|throwback to working on substantive edits last year about a month before the book went on submission|
I never intentionally set out to accomplish this, it just happened. Especially the more Ray DeLuca fought the girls for space on the page ( #characterproblems) . I love my first person, I do. But I also found I could widen the scope of the book with third person. Editor asked me to choose either first or third for the whole novel. As this wasn't one of the hills I was going to die on, I agreed. Also, I compromised and negotiated so that the three novellas accompanying my books will be told in Jem's sprightly first person narrative. I love her voice, I love crawling into her mind. I love the way she sees the world.
The others---- omniscient third.
Well. This means an entire rewrite of the entire novel, obviously, with a completely different slanted POV. I could have easily said "Sure! let's do them all in first person ....!" but I had already started writing snippets of the subsequential books and had cast my net wide. I knew I needed more than Jem quoting other people for pages as Watson does in the Holmes' canon. Face it: it gets super tedious and I would much rather see the action through Holmes and Watson's eyes and not, I dunno, Grimsby friggin' Roylott or that Mormon in Study in Scarlet.
So, I sat and thought .........
|oh Thom Crom, I feel your pain!!! #unamused|
It is a gargantuan task. But it is a voice that feels natural to me as a writer especially as I am at the point where I know the characters, their mechanizations, their motivations and their ultimate ends so well.
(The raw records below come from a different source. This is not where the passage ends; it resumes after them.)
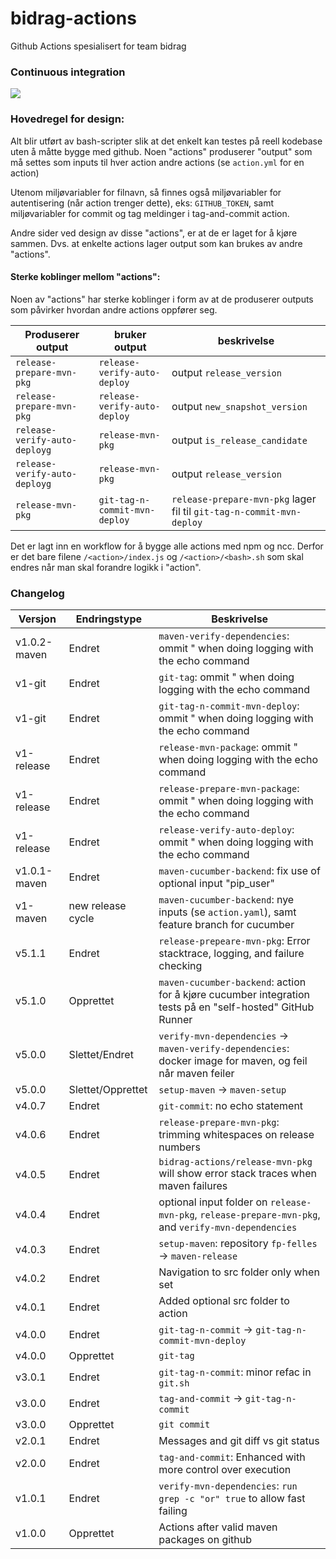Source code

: # bidrag-actions
Github Actions spesialisert for team bidrag

### Continuous integration
![](https://github.com/navikt/bidrag-actions/workflows/build%20actions/badge.svg)

### Hovedregel for design:
Alt blir utført av bash-scripter slik at det enkelt kan testes på reell kodebase uten å måtte bygge med github. Noen "actions" produserer "output" som
må settes som inputs til hver action andre actions (se `action.yml` for en action)

Utenom miljøvariabler for filnavn, så finnes også miljøvariabler for autentisering (når action trenger dette), eks: `GITHUB_TOKEN`, samt miljøvariabler
for commit og tag meldinger i tag-and-commit action.

Andre sider ved design av disse "actions", er at de er laget for å kjøre sammen. Dvs. at enkelte actions lager output som kan brukes av andre "actions". 

#### Sterke koblinger mellom "actions":

Noen av "actions" har sterke koblinger i form av at de produserer outputs som påvirker hvordan andre actions oppfører seg.

Produserer output | bruker output | beskrivelse 
------------------|---------------|------------
 `release-prepare-mvn-pkg` | `release-verify-auto-deploy` |  output `release_version` 
 `release-prepare-mvn-pkg` | `release-verify-auto-deploy` |  output `new_snapshot_version` 
 `release-verify-auto-deployg` | `release-mvn-pkg` | output `is_release_candidate`
 `release-verify-auto-deployg` | `release-mvn-pkg` | output `release_version`
 `release-mvn-pkg` | `git-tag-n-commit-mvn-deploy` | `release-prepare-mvn-pkg` lager fil til `git-tag-n-commit-mvn-deploy`

Det er lagt inn en workflow for å bygge alle actions med npm og ncc. Derfor er det bare filene `/<action>/index.js` og `/<action>/<bash>.sh` som skal
endres når man skal forandre logikk i "action".

### Changelog

Versjon      | Endringstype      | Beskrivelse
-------------|-------------------|------------
v1.0.2-maven | Endret            | `maven-verify-dependencies`: ommit " when doing logging with the echo command
v1-git       | Endret            | `git-tag`: ommit " when doing logging with the echo command 
v1-git       | Endret            | `git-tag-n-commit-mvn-deploy`: ommit " when doing logging with the echo command 
v1-release   | Endret            | `release-mvn-package`: ommit " when doing logging with the echo command 
v1-release   | Endret            | `release-prepare-mvn-package`: ommit " when doing logging with the echo command 
v1-release   | Endret            | `release-verify-auto-deploy`: ommit " when doing logging with the echo command 
v1.0.1-maven | Endret            | `maven-cucumber-backend`: fix use of optional input "pip_user" 
v1-maven     | new release cycle | `maven-cucumber-backend`: nye inputs (se `action.yaml`), samt feature branch for cucumber 
v5.1.1       | Endret            | `release-prepeare-mvn-pkg`: Error stacktrace, logging, and failure checking
v5.1.0       | Opprettet         | `maven-cucumber-backend`: action for å kjøre cucumber integration tests på en "self-hosted" GitHub Runner
v5.0.0       | Slettet/Endret    | `verify-mvn-dependencies` -> `maven-verify-dependencies`: docker image for maven, og feil når maven feiler
v5.0.0       | Slettet/Opprettet | `setup-maven` -> `maven-setup`
v4.0.7       | Endret            | `git-commit`: no echo statement
v4.0.6       | Endret            | `release-prepare-mvn-pkg`: trimming whitespaces on release numbers
v4.0.5       | Endret            | `bidrag-actions/release-mvn-pkg` will show error stack traces when maven failures
v4.0.4       | Endret            | optional input folder on `release-mvn-pkg`, `release-prepare-mvn-pkg`, and `verify-mvn-dependencies`
v4.0.3       | Endret            | `setup-maven`: repository `fp-felles` -> `maven-release`
v4.0.2       | Endret            | Navigation to src folder only when set
v4.0.1       | Endret            | Added optional src folder to action
v4.0.0       | Endret            | `git-tag-n-commit` -> `git-tag-n-commit-mvn-deploy`
v4.0.0       | Opprettet         | `git-tag`
v3.0.1       | Endret            | `git-tag-n-commit`: minor refac in `git.sh`
v3.0.0       | Endret            | `tag-and-commit` -> `git-tag-n-commit`
v3.0.0       | Opprettet         | `git commit`
v2.0.1       | Endret            | Messages and git diff vs git status
v2.0.0       | Endret            | `tag-and-commit`: Enhanced with more control over execution
v1.0.1       | Endret            | `verify-mvn-dependencies`: `run grep -c "or" true` to allow fast failing
v1.0.0       | Opprettet         | Actions after valid maven packages on github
I decided --- bereft of my lovely Jem's first person in Bachelor Girl's Guide ----to pretend that I was still hearing her. That she was the one who was recording. That the action was very much a result of her inference, influence and seen through her perspective. She is, for those of you familiar with Scandal in Bohemia--- my Boswell. And I am lost without her. You may not see that on page, but this trilogy favours Jem. It is still Jem's world and Jem's view of her friends and Jem's blend of idealism, romanticism and adventure that peppers the page.
I *Wolf Hall-ed it
I decided to go through and immediately cut out any unnecessary scenes. What would be the use of working them into a different voice and perspective if they were probably going to end up on the cutting room floor? snip snip.
Then, I made a list of my favourite scenes. The scenes that I wanted in the novel and counted them: how many switched from first to third mid sequence? How many fell naturally into Jem's over-arching narrative or action? I kept those.
Ephemera: My book is very much a cornucopia of snippets --- newspaper headlines and quotes from two fictional authorities--- MC Wheaton to represent Merinda and her talent for deduction, Dorothea Fairfax, to weigh in on how Jem is clashing with the ideal model of an Edwardian bachelor girl.
How could I use these to cut and paste action, condense and realign?
Then, I let myself play. I picked a few scenes and just played. I played with voice and tone. I played with dialogue. I played with dialogue tags and how often I interfered with the flow of my characters' babbling. I played with inference. I played as if I was a master marionette puppeteer and I was wiggling the strings on my happy little people.
And then I drank a lot of wine. And I am drinking wine and revising to this day.
*Wolf Hall: novels by Hilary Mantel in which Thomas Cromwell is everything and everything is Thomas Cromwell and seen through Cromwell's intense gaze .
Holy moly, girl. I thought my developmental edits for Then There Was You were like trying to put Humpty Dumpty back together again but whew you got me beat hands down! I wouldn't even know where to start with omniscient third!!